As you stand at that shiny counter and look at the bold color signs advertising “Cherry Pie, 25 cents”– as you listen to Mr. McGill say that there is a man memorialized on that wall of heroes whose grandson is a tour guide at the museum today, and his name is Darren McGill– as you learn of civil rights leaders making pilgrimage to the Highlander Folk School to learn songs, to practice how to sit in a state of unshakable devotion and kinship with their oppressors as they were beaten, scorned, spat on, and mocked– as you see pictures of the American Flag laying over KKK posters and “Whites Only” signs– as you hear voices of Black preachers echoing forward through the years, calling for people of all colors to stand together as family in this aching world– as you look at images of children blown up by the anger and fear of the violent resistors of that call– as you stand in your own two feet and gaze at the wall of photos of all types of people who stood for equality then– as you smile at Mr. McGill, tears in your eyes, and feel your longing to stand for equality now, something might shift in your mind.
A small brown creek ran past the back of the beautiful Proximity Hotel where I was staying with the group of food business leaders I was working with that week, and I visited the water every day, to think and be still and remember where we were and who I was. I needed this time.
I needed it because we were tackling big questions there in Greensboro: How to bring about meaningful systems change? The Civil Rights Movement did it. Our premise was that we needed to shift our thinking in order to bring about real changes in systems. We were playing with the understanding that if we start working only from a structural level, we then design new structures from the same thinking that created the very ones we want to shift. Like Einstein said, “You can’t solve problems with the same thinking that created them.” And, radical though we may be, we are still deeply socialized in the mechanical systems thinking of our modern world.

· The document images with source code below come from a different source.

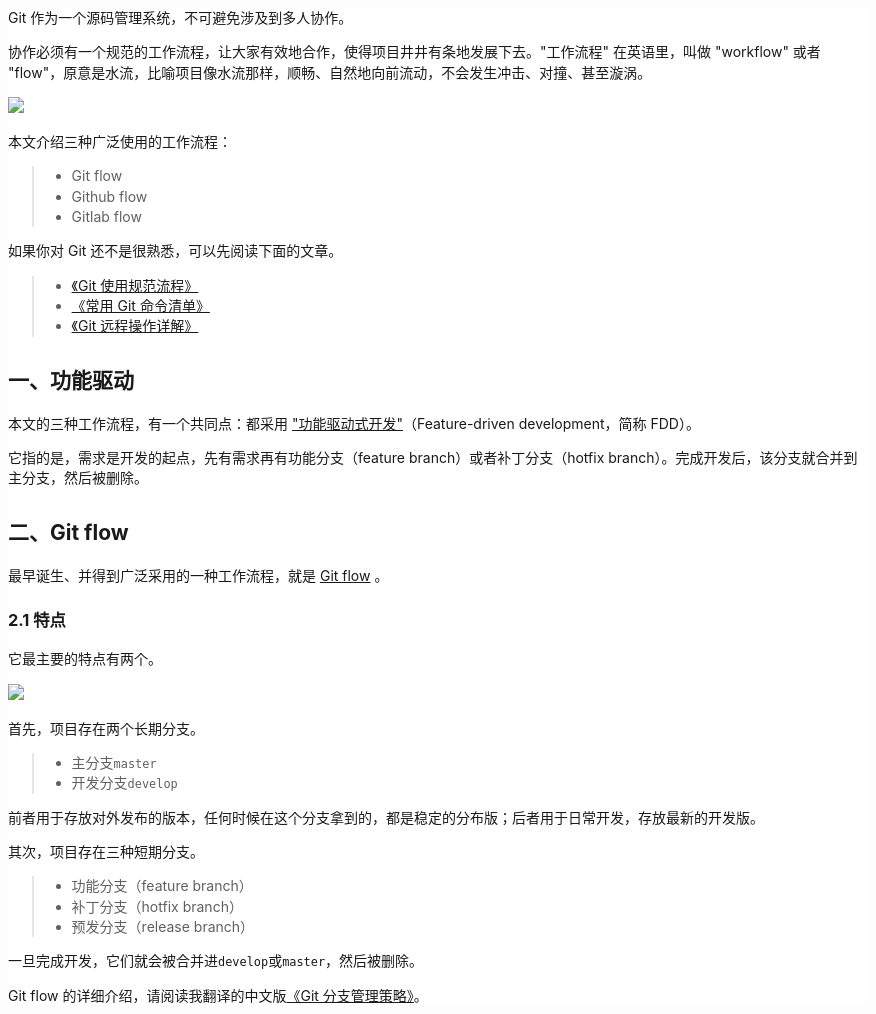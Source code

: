 Git 作为一个源码管理系统，不可避免涉及到多人协作。

协作必须有一个规范的工作流程，让大家有效地合作，使得项目井井有条地发展下去。"工作流程" 在英语里，叫做 "workflow" 或者 "flow"，原意是水流，比喻项目像水流那样，顺畅、自然地向前流动，不会发生冲击、对撞、甚至漩涡。

![](http://www.ruanyifeng.com/blogimg/asset/2015/bg2015122301.png)

本文介绍三种广泛使用的工作流程：

> *   Git flow
> *   Github flow
> *   Gitlab flow

如果你对 Git 还不是很熟悉，可以先阅读下面的文章。

> *   [《Git 使用规范流程》](https://github.com/xiaorui2017/git/blob/master/Git%20%E4%BD%BF%E7%94%A8%E8%A7%84%E8%8C%83%E6%B5%81%E7%A8%8B.md)
> *   [《常用 Git 命令清单》](https://github.com/xiaorui2017/git/blob/master/%E5%B8%B8%E7%94%A8%20Git%20%E5%91%BD%E4%BB%A4%E6%B8%85%E5%8D%95.md)
> *   [《Git 远程操作详解》](https://github.com/xiaorui2017/git/blob/master/Git%20%E8%BF%9C%E7%A8%8B%E6%93%8D%E4%BD%9C%E8%AF%A6%E8%A7%A3.md)

## 一、功能驱动

本文的三种工作流程，有一个共同点：都采用 ["功能驱动式开发"](https://en.wikipedia.org/wiki/Feature-driven_development)（Feature-driven development，简称 FDD）。

它指的是，需求是开发的起点，先有需求再有功能分支（feature branch）或者补丁分支（hotfix branch）。完成开发后，该分支就合并到主分支，然后被删除。

## 二、Git flow

最早诞生、并得到广泛采用的一种工作流程，就是 [Git flow](http://nvie.com/posts/a-successful-git-branching-model/) 。

### 2.1 特点

它最主要的特点有两个。

![](http://www.ruanyifeng.com/blogimg/asset/2015/bg2015122302.png)

首先，项目存在两个长期分支。

> *   主分支`master`
> *   开发分支`develop`

前者用于存放对外发布的版本，任何时候在这个分支拿到的，都是稳定的分布版；后者用于日常开发，存放最新的开发版。

其次，项目存在三种短期分支。

> *   功能分支（feature branch）
> *   补丁分支（hotfix branch）
> *   预发分支（release branch）

一旦完成开发，它们就会被合并进`develop`或`master`，然后被删除。

Git flow 的详细介绍，请阅读我翻译的中文版[《Git 分支管理策略》](https://github.com/xiaorui2017/git/blob/master/Git%20%E5%88%86%E6%94%AF%E7%AE%A1%E7%90%86%E7%AD%96%E7%95%A5.md)。
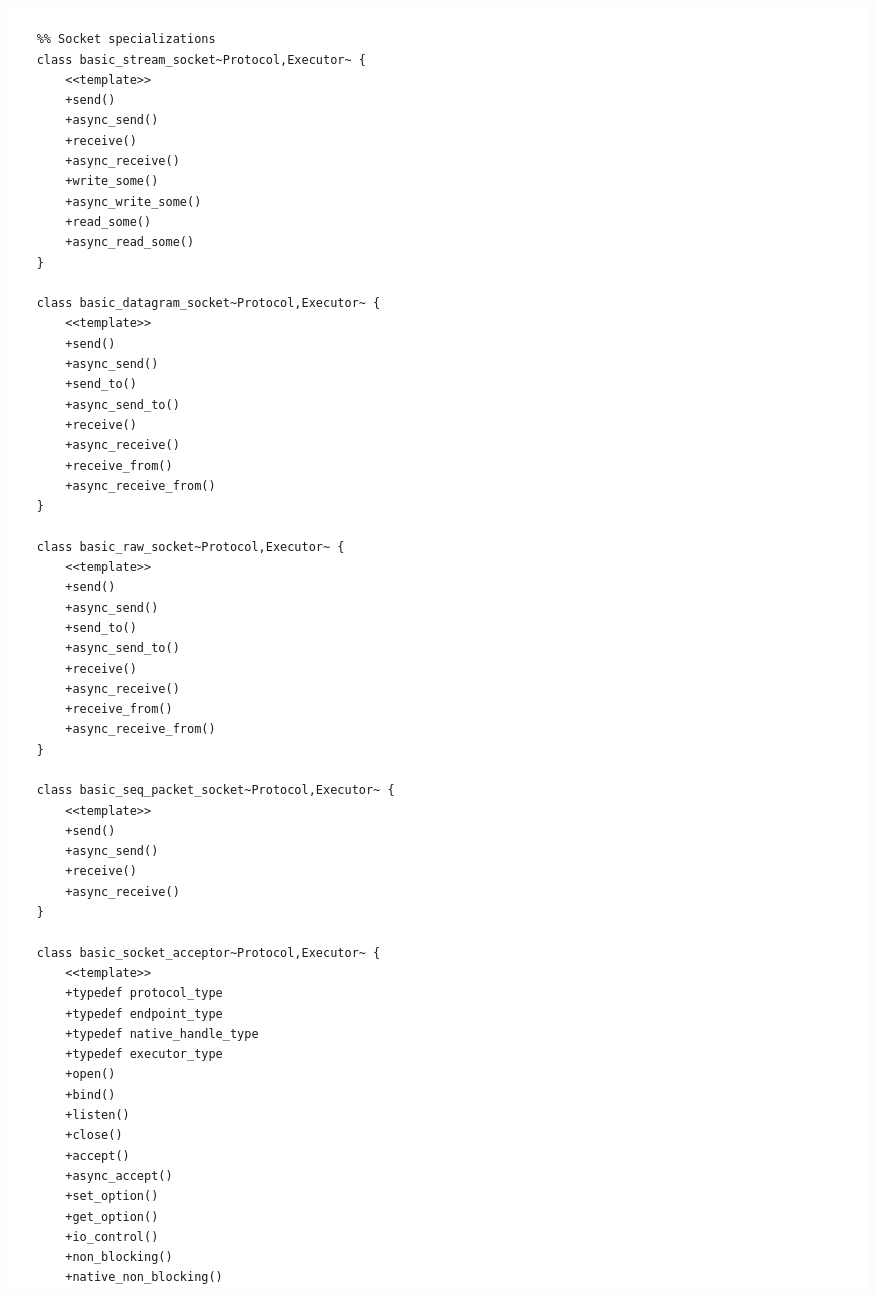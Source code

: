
 ```mermaid

    %% Socket specializations
    class basic_stream_socket~Protocol,Executor~ {
        <<template>>
        +send()
        +async_send()
        +receive()
        +async_receive()
        +write_some()
        +async_write_some()
        +read_some()
        +async_read_some()
    }

    class basic_datagram_socket~Protocol,Executor~ {
        <<template>>
        +send()
        +async_send()
        +send_to()
        +async_send_to()
        +receive()
        +async_receive()
        +receive_from()
        +async_receive_from()
    }

    class basic_raw_socket~Protocol,Executor~ {
        <<template>>
        +send()
        +async_send()
        +send_to()
        +async_send_to()
        +receive()
        +async_receive()
        +receive_from()
        +async_receive_from()
    }

    class basic_seq_packet_socket~Protocol,Executor~ {
        <<template>>
        +send()
        +async_send()
        +receive()
        +async_receive()
    }

    class basic_socket_acceptor~Protocol,Executor~ {
        <<template>>
        +typedef protocol_type
        +typedef endpoint_type
        +typedef native_handle_type
        +typedef executor_type
        +open()
        +bind()
        +listen()
        +close()
        +accept()
        +async_accept()
        +set_option()
        +get_option()
        +io_control()
        +non_blocking()
        +native_non_blocking()
```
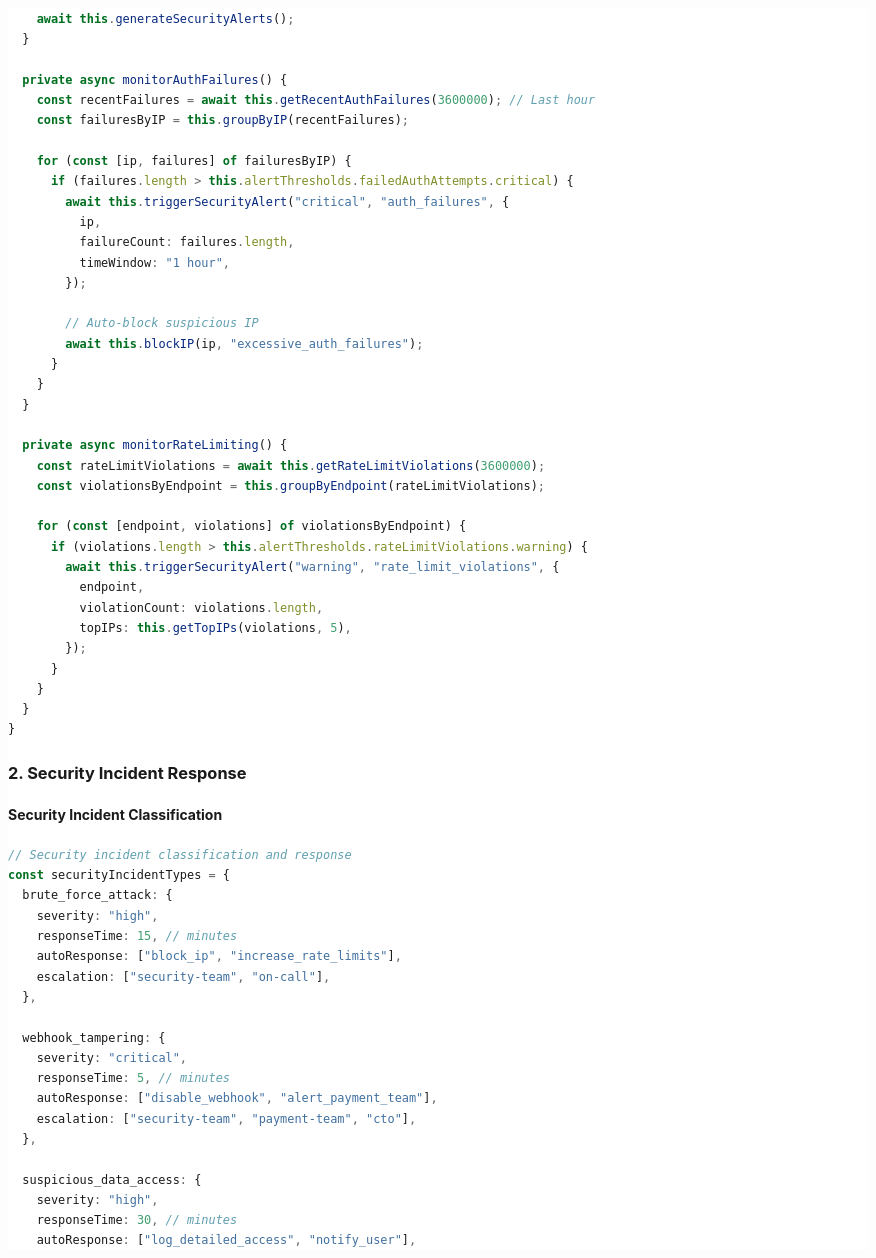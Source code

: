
 ```typescript
    await this.generateSecurityAlerts();
  }

  private async monitorAuthFailures() {
    const recentFailures = await this.getRecentAuthFailures(3600000); // Last hour
    const failuresByIP = this.groupByIP(recentFailures);

    for (const [ip, failures] of failuresByIP) {
      if (failures.length > this.alertThresholds.failedAuthAttempts.critical) {
        await this.triggerSecurityAlert("critical", "auth_failures", {
          ip,
          failureCount: failures.length,
          timeWindow: "1 hour",
        });

        // Auto-block suspicious IP
        await this.blockIP(ip, "excessive_auth_failures");
      }
    }
  }

  private async monitorRateLimiting() {
    const rateLimitViolations = await this.getRateLimitViolations(3600000);
    const violationsByEndpoint = this.groupByEndpoint(rateLimitViolations);

    for (const [endpoint, violations] of violationsByEndpoint) {
      if (violations.length > this.alertThresholds.rateLimitViolations.warning) {
        await this.triggerSecurityAlert("warning", "rate_limit_violations", {
          endpoint,
          violationCount: violations.length,
          topIPs: this.getTopIPs(violations, 5),
        });
      }
    }
  }
}
```

### 2. Security Incident Response

#### Security Incident Classification

```typescript
// Security incident classification and response
const securityIncidentTypes = {
  brute_force_attack: {
    severity: "high",
    responseTime: 15, // minutes
    autoResponse: ["block_ip", "increase_rate_limits"],
    escalation: ["security-team", "on-call"],
  },

  webhook_tampering: {
    severity: "critical",
    responseTime: 5, // minutes
    autoResponse: ["disable_webhook", "alert_payment_team"],
    escalation: ["security-team", "payment-team", "cto"],
  },

  suspicious_data_access: {
    severity: "high",
    responseTime: 30, // minutes
    autoResponse: ["log_detailed_access", "notify_user"],
```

So, we chewed on this challenge of: “How do we support systems evolution instead of just systems change?” Systems evolution comes from the idea that living systems have an internal ability to evolve. Mechanical systems require external management or impetus in order to evolve or heal– and we can talk about AI and complex systems and their capacities– but ultimately there is a way that mechanical or cybernetic systems can break, and then require external input to fix and grow. Whereas living systems have an internal organization and ability to evolve and develop themselves to increasingly high levels of complexity and wellness. So, truly effective systems evolution requires that the system itself is organizing around something and developing– as opposed to relying on external command and control. That means that the system needs to have a higher level process or source of will directing it. What does that mean?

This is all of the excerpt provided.